Je n'avais personnellement pas suivi l'affaire Ranucci. Son exécution
m'avait évidemment choqué, mais je n'avais aucune raison de douter
de sa culpabilité. Je pensais en effet que l'on ne prononçait une
condamnation à mort que sur la base d'un dossier béton. C'est donc
dans cet état d'esprit que je suis parti à Marseille pour y faire
un tour, rien de plus.
Ma première visite a été bien sûr
pour la famille Rambla que j'ai pu rencontrer grâce à l'intervention
de Gilbert Collard. Je tenais beaucoup à les voir.
Depuis l'exécution de Ranucci, l'excitation générale était
retombée et le soutien et les encouragements, qu'ils
avaient reçu au moment de l'affaire, s'étaient
raréfiés. Je me souviens d'un autre Monsieur
Rambla qui se retrouvait ainsi que sa famille, justice ayant été rendue
pour eux, avec le malheur inconsolable de la perte de leur
fille.
Ma seconde rencontre a, en vérité, été déterminante.
Eugène Spinelli avait assisté à l'enlèvement
de Maria-Dolorès, sans se douter qu'il s'agissait
d'un enlèvement puisqu'il avait vu une petite fille
monter de son plein gré dans une voiture. Et cet homme
haïssait les assassins d'enfants. Je crois que si on
lui en avait donné un, il aurait été capable
de le tuer lui-même. J'ai vu un homme bouleversé,
presque torturé. Je le reverrai toujours, il était
là et me disait: "Monsieur, ce n'était
pas un coupé Peugeot, mais une Simca."
- N'avait-il
vraiment aucun doute sur la voiture du ravisseur?

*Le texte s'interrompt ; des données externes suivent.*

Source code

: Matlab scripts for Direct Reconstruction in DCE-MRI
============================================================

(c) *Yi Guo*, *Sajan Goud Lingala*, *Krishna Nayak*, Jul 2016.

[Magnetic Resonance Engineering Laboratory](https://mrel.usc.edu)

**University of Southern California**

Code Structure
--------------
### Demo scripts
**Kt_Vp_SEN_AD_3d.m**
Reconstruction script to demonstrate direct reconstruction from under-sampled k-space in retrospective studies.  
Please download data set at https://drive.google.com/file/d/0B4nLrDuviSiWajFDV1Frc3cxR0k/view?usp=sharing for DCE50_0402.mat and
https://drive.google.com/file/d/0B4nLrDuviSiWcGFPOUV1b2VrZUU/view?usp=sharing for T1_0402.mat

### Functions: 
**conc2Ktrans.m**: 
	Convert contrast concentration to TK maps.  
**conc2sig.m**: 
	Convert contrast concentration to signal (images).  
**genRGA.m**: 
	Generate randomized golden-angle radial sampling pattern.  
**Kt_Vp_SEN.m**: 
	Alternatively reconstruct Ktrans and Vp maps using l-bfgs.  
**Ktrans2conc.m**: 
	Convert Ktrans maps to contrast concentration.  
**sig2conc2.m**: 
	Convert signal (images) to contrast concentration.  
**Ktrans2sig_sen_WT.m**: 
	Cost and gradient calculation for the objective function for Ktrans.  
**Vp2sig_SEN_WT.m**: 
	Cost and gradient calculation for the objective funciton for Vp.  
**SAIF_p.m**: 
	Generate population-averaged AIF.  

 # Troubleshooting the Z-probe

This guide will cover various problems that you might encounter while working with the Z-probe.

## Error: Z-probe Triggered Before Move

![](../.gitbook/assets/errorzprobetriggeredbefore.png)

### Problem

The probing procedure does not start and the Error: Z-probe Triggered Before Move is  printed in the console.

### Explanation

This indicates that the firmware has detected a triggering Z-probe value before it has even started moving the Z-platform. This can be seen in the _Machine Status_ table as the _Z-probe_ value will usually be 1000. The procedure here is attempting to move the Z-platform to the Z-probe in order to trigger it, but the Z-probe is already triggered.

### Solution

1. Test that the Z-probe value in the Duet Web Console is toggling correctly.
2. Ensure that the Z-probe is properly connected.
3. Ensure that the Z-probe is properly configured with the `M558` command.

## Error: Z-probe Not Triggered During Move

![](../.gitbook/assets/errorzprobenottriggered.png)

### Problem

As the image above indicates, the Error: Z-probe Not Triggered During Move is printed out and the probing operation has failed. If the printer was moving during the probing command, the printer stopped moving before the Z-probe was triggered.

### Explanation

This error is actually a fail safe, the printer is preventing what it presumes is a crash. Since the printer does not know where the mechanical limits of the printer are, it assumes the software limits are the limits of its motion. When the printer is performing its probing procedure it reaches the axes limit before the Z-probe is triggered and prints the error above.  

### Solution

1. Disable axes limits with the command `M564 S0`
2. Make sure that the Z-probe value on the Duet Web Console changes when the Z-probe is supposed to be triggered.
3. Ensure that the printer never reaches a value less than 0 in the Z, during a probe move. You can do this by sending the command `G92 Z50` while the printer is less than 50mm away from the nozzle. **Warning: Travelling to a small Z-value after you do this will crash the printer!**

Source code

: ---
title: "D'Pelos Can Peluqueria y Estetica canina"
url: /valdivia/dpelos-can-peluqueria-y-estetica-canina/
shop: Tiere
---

Aucun. Il ajoutait: "je peux me tromper
sur tout, mais cela fait vingt ans que je travaille dans
la carrosserie. Ce n'était pas un coupé Peugeot.
Un coupé a deux portes. C'était une Simca
1100, j'en suis sûr. Elle a quatre portes."
Vous savez, je pourrais personnellement confondre un coupé Peugeot
et une Simca 1100, mais pas deux couvertures de maisons
d'édition. Je ne confondrai jamais une couverture
Gallimard blanche à liseré rouge avec une
couverture Grasset, parce que c'est mon métier.
Pour Eugène Spinelli, cette certitude est du même
ordre.
Je vous disais que cet homme était torturé.
L'enlèvement et le meurtre de Maria-Dolorès
l'avaient tellement bouleversé qu'il aurait préféré avoir
vu un coupé Peugeot et que tout soit en ordre. Malheureusement
non, le ravisseur de la petite fille avait bien une Simca
1100. Par conséquent, si ce n'était pas la
voiture de Ranucci, c'est que ce n'était pas lui
qui avait enlevé la fillette.
Et là je me suis dit que quelque chose n'allait
pas dans cette affaire. Dans un enlèvement d'enfant,
les témoins sont rares. Or, nous avions là un
témoin crédible, sans la moindre complaisance à l'égard
des ravisseurs et assassins d'enfants, qui donc partageait
la colère et la fureur collective de la cité.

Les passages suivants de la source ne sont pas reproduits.